The plan worked out. A couple days after Thanksgiving, Hampton ran an arrow through the vitals of his biggest-ever bowhunted buck, a beast that gross-scored 175 inches. Hampton tells F&S that if wasn’t for a busted tine, the deer would have topped 181 inches.
He hunted the deer a remarkable 59 days, passing up 16 other bucks sporting racks that he estimates went from 145 to 160 inches.
“When you set out to hunt one special deer, you have to be willing to eat a tag,” Hampton says. “I get a buck on my mind, and it becomes him or nothing.”
Hampton first saw the deer he nicknamed “Boots” on a trail camera in early September. “I knew then this was likely the buck I’d be going after,” he says.
The problem, as is the case with most mature bucks, was that Boots was almost entirely nocturnal as archery season progressed. Hampton was hunting the edges of bean fields, and he periodically juggled the placement of his trail cameras trying to figure out the bucks seemingly random behavior.
Frustrated, Hampton switched from hunting field edges to hunting funnels in what he felt was the buck’s home range. He finally encountered the deer on November 20. “I noticed which way he was heading and figured out he was moving to a more favorable rutting area, a cut bean field half a mile away where does were concentrating,” he says.
The challenge with this area, from a hunter’s standpoint, was that it was devoid of trees—nowhere to hang a stand. Hampton’s answer was to move in a hay-bale blind and position trail cameras at the corners of the field.
“I finally got photos of him cruising for does in late afternoon. This was the only place I’d ever caught him daylight,” Hampton says. “I figured then it was just a matter of time.”
Hampton uses a full-body buck decoy when hunting. He says does often shy from the decoy, but it regularly pulls in buck challengers. On Nov. 22, he spied the buck tending a doe. The curious doe approached the blind, with the buck in tow. “But she got spooky and left, taking him with her. He was 49 yards away,” says Hampton.

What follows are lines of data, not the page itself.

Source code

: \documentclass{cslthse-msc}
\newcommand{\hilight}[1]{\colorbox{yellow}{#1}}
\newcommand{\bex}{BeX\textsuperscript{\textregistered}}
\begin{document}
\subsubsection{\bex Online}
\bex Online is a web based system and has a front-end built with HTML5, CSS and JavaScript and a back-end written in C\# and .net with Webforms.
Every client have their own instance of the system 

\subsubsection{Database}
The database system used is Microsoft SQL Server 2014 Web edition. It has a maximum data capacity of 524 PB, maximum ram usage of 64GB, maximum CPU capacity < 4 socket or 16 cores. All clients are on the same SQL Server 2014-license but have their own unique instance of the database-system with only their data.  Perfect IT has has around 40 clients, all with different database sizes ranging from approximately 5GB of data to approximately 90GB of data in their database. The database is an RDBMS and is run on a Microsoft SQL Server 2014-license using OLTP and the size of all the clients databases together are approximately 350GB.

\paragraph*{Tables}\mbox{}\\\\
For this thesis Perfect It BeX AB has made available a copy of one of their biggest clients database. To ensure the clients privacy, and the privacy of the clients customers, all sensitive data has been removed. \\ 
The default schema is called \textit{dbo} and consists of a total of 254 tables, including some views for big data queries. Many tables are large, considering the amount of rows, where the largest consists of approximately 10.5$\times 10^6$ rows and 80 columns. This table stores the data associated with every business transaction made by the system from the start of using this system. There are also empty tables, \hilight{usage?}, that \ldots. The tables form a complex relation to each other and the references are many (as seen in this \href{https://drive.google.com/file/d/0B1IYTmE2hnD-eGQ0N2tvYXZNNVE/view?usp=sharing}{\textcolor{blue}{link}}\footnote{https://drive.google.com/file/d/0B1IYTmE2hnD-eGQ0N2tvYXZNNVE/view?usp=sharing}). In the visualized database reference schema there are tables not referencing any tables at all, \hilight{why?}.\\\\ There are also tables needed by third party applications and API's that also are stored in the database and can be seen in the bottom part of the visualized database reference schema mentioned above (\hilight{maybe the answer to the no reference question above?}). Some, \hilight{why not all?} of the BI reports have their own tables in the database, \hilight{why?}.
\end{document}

After the hunt, he adjusted the blind position, moving it closer to where the deer had entered the field from a scrubby thicket of small cedars. That evening was another close-but-no-deal proposition. The Thanksgiving holiday was next, with Hampton taking a multi-day break for a family gathering in Arkansas. He hoped buck would still be around looking for another doe upon his return. He made a final adjustment to his blind on November 28.
“Deer had been cutting the edge of the field. I moved it closer to that shortcut and then positioned the decoy as a blocker to deter any deer that might want to go around me,” Hampton says. Deer began appearing at 4 p.m., and does kept looking toward the area where he expected the buck to come from. “The wind was blowing scent from the bedding area to the field, so I figured he was in there.”
Just before dark, the buck appeared from the brush and started following a doe. “He saw the decoy and postured a little, but stayed with the doe. He acted like he was thinking about returning to challenge the buck decoy but then turned broadside at 35 yards. I put the 30-yard pin one-third of the way up the body, knowing he’d react to the shot, and squeezed the trigger,” Hampton says. “I knew by his reaction it was a perfect shot. He turned and ran into the cedar thicket, sounding like he was tearing down every tree on the way.”
Hampton returned home, giving the deer a couple hours and then returned, following a huge blood trail to the big buck piled up in the small trees.
“It was 44 degrees that evening—my old football number,” he says. “For some reason, I thought that it meant I might have some luck.”